Wherever the string "blob" appears in the records, return the line that holds it.

**Available records**
== Segment start ==
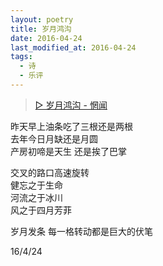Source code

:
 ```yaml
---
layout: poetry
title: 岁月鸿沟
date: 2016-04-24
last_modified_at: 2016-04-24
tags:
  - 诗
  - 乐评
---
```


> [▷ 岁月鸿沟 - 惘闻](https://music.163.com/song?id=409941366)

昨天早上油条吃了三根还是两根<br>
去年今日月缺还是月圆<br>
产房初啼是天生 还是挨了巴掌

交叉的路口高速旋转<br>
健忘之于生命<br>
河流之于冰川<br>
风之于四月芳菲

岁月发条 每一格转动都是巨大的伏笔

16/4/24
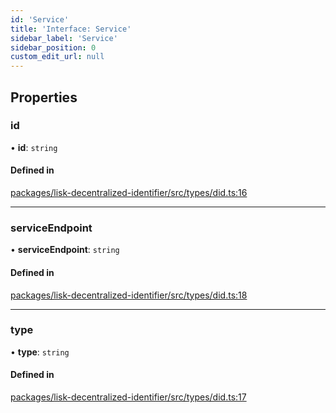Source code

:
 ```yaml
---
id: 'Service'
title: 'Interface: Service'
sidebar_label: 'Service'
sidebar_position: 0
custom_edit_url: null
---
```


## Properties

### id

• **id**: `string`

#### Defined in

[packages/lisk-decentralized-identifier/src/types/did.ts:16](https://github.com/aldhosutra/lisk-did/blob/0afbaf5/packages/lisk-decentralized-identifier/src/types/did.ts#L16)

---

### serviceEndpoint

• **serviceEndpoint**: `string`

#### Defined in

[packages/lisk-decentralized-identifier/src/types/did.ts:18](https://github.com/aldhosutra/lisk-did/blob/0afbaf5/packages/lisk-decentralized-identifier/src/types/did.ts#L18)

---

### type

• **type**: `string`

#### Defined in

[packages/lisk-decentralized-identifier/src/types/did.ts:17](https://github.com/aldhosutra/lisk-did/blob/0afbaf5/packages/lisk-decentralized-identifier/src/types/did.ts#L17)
== Segment end ==
**Response area**
[packages/lisk-decentralized-identifier/src/types/did.ts:16](https://github.com/aldhosutra/lisk-did/blob/0afbaf5/packages/lisk-decentralized-identifier/src/types/did.ts#L16)
[packages/lisk-decentralized-identifier/src/types/did.ts:18](https://github.com/aldhosutra/lisk-did/blob/0afbaf5/packages/lisk-decentralized-identifier/src/types/did.ts#L18)
[packages/lisk-decentralized-identifier/src/types/did.ts:17](https://github.com/aldhosutra/lisk-did/blob/0afbaf5/packages/lisk-decentralized-identifier/src/types/did.ts#L17)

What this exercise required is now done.